--- Activity ---
Every line of the listing must be repeated exactly.

--- The input ---
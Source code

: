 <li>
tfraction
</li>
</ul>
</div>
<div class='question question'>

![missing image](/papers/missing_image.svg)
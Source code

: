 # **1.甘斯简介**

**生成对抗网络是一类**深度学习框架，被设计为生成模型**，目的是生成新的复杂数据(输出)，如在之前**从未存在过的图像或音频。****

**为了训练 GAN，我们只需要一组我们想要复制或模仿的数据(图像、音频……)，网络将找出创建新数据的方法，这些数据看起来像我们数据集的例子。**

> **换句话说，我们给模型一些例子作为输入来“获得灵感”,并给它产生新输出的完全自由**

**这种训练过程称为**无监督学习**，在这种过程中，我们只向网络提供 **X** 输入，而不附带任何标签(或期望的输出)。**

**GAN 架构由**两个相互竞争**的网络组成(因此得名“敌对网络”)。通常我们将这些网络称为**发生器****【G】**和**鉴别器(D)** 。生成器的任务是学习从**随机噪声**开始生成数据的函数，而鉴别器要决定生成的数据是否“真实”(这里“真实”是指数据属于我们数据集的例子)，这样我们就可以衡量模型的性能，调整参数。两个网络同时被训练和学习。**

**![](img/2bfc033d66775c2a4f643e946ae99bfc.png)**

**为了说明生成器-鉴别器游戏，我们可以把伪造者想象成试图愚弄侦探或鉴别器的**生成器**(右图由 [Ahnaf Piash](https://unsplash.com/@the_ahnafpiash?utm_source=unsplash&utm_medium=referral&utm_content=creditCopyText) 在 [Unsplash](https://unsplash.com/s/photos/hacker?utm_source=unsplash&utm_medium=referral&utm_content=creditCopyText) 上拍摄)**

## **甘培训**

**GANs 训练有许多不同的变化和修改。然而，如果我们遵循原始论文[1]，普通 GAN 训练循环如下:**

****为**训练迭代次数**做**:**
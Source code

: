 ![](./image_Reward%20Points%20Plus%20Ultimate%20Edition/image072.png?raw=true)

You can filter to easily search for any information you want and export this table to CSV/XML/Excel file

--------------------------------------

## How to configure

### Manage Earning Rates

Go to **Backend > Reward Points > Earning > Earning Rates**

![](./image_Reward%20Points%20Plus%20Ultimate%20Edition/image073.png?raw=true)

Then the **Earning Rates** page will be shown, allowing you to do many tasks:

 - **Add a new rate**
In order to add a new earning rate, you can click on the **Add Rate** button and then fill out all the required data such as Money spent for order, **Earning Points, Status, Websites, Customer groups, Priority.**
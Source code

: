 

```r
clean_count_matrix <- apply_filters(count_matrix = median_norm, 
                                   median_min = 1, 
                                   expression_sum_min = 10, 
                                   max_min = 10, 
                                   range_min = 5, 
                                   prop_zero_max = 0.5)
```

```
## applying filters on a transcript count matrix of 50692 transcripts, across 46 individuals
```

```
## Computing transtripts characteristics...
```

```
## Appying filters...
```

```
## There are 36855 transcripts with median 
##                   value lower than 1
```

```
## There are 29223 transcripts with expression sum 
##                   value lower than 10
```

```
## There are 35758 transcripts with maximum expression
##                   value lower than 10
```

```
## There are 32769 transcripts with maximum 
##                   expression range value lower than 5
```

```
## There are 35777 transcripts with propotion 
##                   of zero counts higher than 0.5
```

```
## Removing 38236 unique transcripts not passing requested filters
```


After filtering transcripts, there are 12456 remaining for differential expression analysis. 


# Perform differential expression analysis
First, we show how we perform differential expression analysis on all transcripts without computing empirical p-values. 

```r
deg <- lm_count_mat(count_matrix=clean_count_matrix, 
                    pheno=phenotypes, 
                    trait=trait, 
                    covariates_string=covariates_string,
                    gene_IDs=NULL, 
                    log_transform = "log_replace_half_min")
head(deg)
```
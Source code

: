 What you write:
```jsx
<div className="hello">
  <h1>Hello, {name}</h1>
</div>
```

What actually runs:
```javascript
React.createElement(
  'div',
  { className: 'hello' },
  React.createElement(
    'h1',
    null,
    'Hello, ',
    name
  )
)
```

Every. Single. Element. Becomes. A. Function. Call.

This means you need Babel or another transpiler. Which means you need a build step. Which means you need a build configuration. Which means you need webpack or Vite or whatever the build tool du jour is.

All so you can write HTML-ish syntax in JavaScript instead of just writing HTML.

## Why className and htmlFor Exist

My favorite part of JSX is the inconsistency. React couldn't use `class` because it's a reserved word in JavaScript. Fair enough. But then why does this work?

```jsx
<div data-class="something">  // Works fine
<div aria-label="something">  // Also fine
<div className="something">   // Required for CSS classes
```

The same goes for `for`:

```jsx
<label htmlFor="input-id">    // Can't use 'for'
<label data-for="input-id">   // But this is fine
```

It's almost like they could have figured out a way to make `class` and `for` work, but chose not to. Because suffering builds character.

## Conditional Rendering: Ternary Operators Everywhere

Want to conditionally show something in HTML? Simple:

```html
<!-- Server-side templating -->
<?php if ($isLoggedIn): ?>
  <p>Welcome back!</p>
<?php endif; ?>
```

--- Written response ---
Source code

: <li>
tfraction
</li>
</ul>
</div>
<div class='question question'>

![missing image](/papers/missing_image.svg)
Source code

: # **1.甘斯简介**

**生成对抗网络是一类**深度学习框架，被设计为生成模型**，目的是生成新的复杂数据(输出)，如在之前**从未存在过的图像或音频。****

**为了训练 GAN，我们只需要一组我们想要复制或模仿的数据(图像、音频……)，网络将找出创建新数据的方法，这些数据看起来像我们数据集的例子。**

> **换句话说，我们给模型一些例子作为输入来“获得灵感”,并给它产生新输出的完全自由**

**这种训练过程称为**无监督学习**，在这种过程中，我们只向网络提供 **X** 输入，而不附带任何标签(或期望的输出)。**

**GAN 架构由**两个相互竞争**的网络组成(因此得名“敌对网络”)。通常我们将这些网络称为**发生器****【G】**和**鉴别器(D)** 。生成器的任务是学习从**随机噪声**开始生成数据的函数，而鉴别器要决定生成的数据是否“真实”(这里“真实”是指数据属于我们数据集的例子)，这样我们就可以衡量模型的性能，调整参数。两个网络同时被训练和学习。**

**![](img/2bfc033d66775c2a4f643e946ae99bfc.png)**

**为了说明生成器-鉴别器游戏，我们可以把伪造者想象成试图愚弄侦探或鉴别器的**生成器**(右图由 [Ahnaf Piash](https://unsplash.com/@the_ahnafpiash?utm_source=unsplash&utm_medium=referral&utm_content=creditCopyText) 在 [Unsplash](https://unsplash.com/s/photos/hacker?utm_source=unsplash&utm_medium=referral&utm_content=creditCopyText) 上拍摄)**

## **甘培训**

**GANs 训练有许多不同的变化和修改。然而，如果我们遵循原始论文[1]，普通 GAN 训练循环如下:**

****为**训练迭代次数**做**:**
Source code

: ![](./image_Reward%20Points%20Plus%20Ultimate%20Edition/image072.png?raw=true)

You can filter to easily search for any information you want and export this table to CSV/XML/Excel file

--------------------------------------

## How to configure

### Manage Earning Rates

Go to **Backend > Reward Points > Earning > Earning Rates**

![](./image_Reward%20Points%20Plus%20Ultimate%20Edition/image073.png?raw=true)

Then the **Earning Rates** page will be shown, allowing you to do many tasks:

 - **Add a new rate**
In order to add a new earning rate, you can click on the **Add Rate** button and then fill out all the required data such as Money spent for order, **Earning Points, Status, Websites, Customer groups, Priority.**
Source code

: 

```r
clean_count_matrix <- apply_filters(count_matrix = median_norm, 
                                   median_min = 1, 
                                   expression_sum_min = 10, 
                                   max_min = 10, 
                                   range_min = 5, 
                                   prop_zero_max = 0.5)
```

```
## applying filters on a transcript count matrix of 50692 transcripts, across 46 individuals
```

```
## Computing transtripts characteristics...
```

```
## Appying filters...
```

```
## There are 36855 transcripts with median 
##                   value lower than 1
```

```
## There are 29223 transcripts with expression sum 
##                   value lower than 10
```

```
## There are 35758 transcripts with maximum expression
##                   value lower than 10
```

```
## There are 32769 transcripts with maximum 
##                   expression range value lower than 5
```

```
## There are 35777 transcripts with propotion 
##                   of zero counts higher than 0.5
```

```
## Removing 38236 unique transcripts not passing requested filters
```


After filtering transcripts, there are 12456 remaining for differential expression analysis. 


# Perform differential expression analysis
First, we show how we perform differential expression analysis on all transcripts without computing empirical p-values. 

```r
deg <- lm_count_mat(count_matrix=clean_count_matrix, 
                    pheno=phenotypes, 
                    trait=trait, 
                    covariates_string=covariates_string,
                    gene_IDs=NULL, 
                    log_transform = "log_replace_half_min")
head(deg)
```
Source code

: What you write:
```jsx
<div className="hello">
  <h1>Hello, {name}</h1>
</div>
```

What actually runs:
```javascript
React.createElement(
  'div',
  { className: 'hello' },
  React.createElement(
    'h1',
    null,
    'Hello, ',
    name
  )
)
```

Every. Single. Element. Becomes. A. Function. Call.

This means you need Babel or another transpiler. Which means you need a build step. Which means you need a build configuration. Which means you need webpack or Vite or whatever the build tool du jour is.

All so you can write HTML-ish syntax in JavaScript instead of just writing HTML.

## Why className and htmlFor Exist

My favorite part of JSX is the inconsistency. React couldn't use `class` because it's a reserved word in JavaScript. Fair enough. But then why does this work?

```jsx
<div data-class="something">  // Works fine
<div aria-label="something">  // Also fine
<div className="something">   // Required for CSS classes
```

The same goes for `for`:

```jsx
<label htmlFor="input-id">    // Can't use 'for'
<label data-for="input-id">   // But this is fine
```

It's almost like they could have figured out a way to make `class` and `for` work, but chose not to. Because suffering builds character.

## Conditional Rendering: Ternary Operators Everywhere

Want to conditionally show something in HTML? Simple:

```html
<!-- Server-side templating -->
<?php if ($isLoggedIn): ?>
  <p>Welcome back!</p>
<?php endif; ?>
```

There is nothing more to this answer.